In accordance with his conceptual background Kaszás tries to make an economic and ecological art practice using mostly cheap or recycled materials, techniques easily available for everyone and designs easy-to-make structures.
Beyond the institutional art field he is also interested in working in public spaces (Shelter for Diverzity, Utrecht 2010 or Disco Batata, Lisbon 2008) or using immediate artistic methods.
He often works in various collaborations (Loránt Anikót or Kristóf Krisztián) and has widely exhibited in Europe ( in Slowakia, Poland, Hungary, Holland, Belgium, England, Austria or Turkey).

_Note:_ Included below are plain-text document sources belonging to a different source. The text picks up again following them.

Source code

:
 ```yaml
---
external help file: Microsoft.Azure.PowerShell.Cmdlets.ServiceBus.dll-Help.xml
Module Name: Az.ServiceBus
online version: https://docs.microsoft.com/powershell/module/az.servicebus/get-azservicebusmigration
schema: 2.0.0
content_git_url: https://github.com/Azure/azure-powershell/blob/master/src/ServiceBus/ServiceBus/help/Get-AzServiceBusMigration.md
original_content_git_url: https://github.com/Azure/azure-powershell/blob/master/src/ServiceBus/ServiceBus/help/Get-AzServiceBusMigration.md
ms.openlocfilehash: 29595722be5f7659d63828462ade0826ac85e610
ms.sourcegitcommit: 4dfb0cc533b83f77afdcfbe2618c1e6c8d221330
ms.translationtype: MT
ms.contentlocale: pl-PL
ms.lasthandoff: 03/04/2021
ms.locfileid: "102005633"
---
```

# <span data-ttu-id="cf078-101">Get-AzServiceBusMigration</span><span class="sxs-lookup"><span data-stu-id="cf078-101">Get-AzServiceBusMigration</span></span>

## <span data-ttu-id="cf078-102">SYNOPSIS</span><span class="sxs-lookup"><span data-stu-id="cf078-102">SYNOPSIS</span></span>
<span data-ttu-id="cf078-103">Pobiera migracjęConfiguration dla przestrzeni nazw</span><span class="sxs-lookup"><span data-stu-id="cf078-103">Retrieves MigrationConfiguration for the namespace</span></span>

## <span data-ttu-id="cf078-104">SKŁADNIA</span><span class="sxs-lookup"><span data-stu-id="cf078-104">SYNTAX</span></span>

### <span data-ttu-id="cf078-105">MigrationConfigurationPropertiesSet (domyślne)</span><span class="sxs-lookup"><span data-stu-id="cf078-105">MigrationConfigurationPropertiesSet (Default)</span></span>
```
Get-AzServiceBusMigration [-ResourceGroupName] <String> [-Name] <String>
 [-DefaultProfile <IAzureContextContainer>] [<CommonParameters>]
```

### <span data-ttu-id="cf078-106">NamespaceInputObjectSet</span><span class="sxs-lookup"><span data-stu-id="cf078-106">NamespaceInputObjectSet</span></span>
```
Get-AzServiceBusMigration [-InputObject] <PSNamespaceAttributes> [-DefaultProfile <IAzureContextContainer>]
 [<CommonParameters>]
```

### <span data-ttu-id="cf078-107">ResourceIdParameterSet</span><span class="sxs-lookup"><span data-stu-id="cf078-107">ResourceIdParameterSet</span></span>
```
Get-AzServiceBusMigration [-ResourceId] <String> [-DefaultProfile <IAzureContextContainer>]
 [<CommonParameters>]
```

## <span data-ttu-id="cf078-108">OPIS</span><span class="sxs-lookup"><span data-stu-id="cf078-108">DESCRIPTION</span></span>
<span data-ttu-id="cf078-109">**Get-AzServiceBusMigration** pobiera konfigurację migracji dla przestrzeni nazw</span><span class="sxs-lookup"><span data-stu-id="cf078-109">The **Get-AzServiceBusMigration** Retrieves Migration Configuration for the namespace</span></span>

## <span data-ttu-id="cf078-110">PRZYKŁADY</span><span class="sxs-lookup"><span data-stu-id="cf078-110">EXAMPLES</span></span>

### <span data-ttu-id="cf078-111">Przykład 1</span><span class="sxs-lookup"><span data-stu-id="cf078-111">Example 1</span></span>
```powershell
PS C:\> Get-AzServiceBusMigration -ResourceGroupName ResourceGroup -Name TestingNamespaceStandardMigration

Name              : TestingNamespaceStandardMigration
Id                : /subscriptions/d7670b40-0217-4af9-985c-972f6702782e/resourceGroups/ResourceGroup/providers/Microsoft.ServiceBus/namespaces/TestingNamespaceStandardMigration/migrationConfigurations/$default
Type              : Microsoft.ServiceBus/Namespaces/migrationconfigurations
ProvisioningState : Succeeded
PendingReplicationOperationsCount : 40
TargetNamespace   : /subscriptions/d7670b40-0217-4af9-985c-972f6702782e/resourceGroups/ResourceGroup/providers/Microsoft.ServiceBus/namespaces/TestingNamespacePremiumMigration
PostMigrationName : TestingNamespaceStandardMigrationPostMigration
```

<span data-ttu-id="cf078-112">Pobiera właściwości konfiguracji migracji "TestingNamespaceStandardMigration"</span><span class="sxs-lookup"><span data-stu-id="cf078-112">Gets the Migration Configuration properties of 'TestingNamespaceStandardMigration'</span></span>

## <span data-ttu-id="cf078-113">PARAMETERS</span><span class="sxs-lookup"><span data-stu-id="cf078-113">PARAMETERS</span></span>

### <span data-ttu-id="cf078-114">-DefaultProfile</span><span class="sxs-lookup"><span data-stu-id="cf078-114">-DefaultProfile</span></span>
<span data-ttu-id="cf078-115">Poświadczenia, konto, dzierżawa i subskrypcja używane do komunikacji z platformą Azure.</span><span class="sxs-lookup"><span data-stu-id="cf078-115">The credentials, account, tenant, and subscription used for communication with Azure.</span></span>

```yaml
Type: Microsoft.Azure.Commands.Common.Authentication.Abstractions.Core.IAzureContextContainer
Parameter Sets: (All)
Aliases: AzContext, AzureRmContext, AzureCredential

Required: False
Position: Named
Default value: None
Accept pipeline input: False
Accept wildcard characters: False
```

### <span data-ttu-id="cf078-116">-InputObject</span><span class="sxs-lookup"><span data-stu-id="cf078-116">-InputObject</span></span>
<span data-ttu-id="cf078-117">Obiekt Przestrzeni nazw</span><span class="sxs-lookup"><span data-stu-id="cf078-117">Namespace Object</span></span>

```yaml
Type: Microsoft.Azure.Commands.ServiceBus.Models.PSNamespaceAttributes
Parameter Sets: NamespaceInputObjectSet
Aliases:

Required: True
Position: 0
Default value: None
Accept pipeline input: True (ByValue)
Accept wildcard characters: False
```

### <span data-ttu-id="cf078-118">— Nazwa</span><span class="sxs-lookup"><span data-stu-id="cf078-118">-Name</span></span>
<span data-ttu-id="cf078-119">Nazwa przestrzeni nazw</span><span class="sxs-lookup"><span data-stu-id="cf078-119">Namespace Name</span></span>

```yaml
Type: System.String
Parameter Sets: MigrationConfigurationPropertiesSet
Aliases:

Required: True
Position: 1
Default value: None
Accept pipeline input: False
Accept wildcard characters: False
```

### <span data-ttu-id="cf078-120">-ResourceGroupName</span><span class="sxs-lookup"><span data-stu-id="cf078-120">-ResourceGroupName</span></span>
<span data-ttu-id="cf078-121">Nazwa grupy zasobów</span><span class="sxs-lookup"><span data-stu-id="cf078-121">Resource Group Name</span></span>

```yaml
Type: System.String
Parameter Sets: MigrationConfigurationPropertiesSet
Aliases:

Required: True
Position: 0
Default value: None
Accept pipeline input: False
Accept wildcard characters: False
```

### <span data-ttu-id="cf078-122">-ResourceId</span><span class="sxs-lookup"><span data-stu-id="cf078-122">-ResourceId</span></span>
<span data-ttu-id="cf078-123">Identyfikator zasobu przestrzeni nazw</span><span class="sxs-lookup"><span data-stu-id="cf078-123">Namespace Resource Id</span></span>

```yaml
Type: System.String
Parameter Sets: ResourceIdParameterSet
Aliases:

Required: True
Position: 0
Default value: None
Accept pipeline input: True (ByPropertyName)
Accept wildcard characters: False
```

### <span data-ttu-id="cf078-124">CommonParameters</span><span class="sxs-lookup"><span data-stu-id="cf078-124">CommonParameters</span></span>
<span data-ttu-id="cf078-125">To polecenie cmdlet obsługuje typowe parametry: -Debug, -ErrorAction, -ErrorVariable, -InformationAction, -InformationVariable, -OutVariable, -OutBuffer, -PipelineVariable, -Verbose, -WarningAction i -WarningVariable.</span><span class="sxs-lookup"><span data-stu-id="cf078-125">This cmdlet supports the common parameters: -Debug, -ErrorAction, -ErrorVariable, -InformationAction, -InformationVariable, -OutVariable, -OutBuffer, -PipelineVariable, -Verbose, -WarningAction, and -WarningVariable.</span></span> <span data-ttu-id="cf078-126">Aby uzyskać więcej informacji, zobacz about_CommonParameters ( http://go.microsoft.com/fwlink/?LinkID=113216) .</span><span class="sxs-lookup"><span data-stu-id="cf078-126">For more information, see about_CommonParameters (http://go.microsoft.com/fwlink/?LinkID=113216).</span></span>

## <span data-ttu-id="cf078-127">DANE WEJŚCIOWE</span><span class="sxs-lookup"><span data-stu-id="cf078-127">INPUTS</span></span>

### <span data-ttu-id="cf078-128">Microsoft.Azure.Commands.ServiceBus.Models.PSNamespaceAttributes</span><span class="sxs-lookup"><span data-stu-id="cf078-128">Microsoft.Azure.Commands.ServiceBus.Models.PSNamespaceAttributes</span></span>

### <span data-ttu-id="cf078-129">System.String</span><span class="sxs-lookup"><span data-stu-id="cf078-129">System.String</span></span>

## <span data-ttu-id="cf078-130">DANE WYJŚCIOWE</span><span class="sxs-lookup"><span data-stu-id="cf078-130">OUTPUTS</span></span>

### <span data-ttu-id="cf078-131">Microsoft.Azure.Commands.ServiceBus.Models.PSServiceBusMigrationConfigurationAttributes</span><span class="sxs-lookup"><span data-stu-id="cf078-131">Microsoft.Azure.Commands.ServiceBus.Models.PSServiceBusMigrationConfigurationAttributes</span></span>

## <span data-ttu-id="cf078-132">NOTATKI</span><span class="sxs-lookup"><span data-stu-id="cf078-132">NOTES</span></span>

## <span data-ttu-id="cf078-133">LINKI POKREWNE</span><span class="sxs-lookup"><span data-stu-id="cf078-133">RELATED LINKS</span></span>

During his residential stay Tamás Kaszás will develop his project "Ruins of modernism", which is based on research of work of different modernist East- European artist inspired by or working with architectural forms. From real models of those architectural forms in 1:35 scale made up from garbage and recycled materials will Tamás Kaszás compose whole slum of "abandoned ruins of never existed Bauhaus buildings occupied by homeless or neo-tribal people after a big collapse of the civilization " in a diorama installation, as an autonomous work but also as a background of a video projekt.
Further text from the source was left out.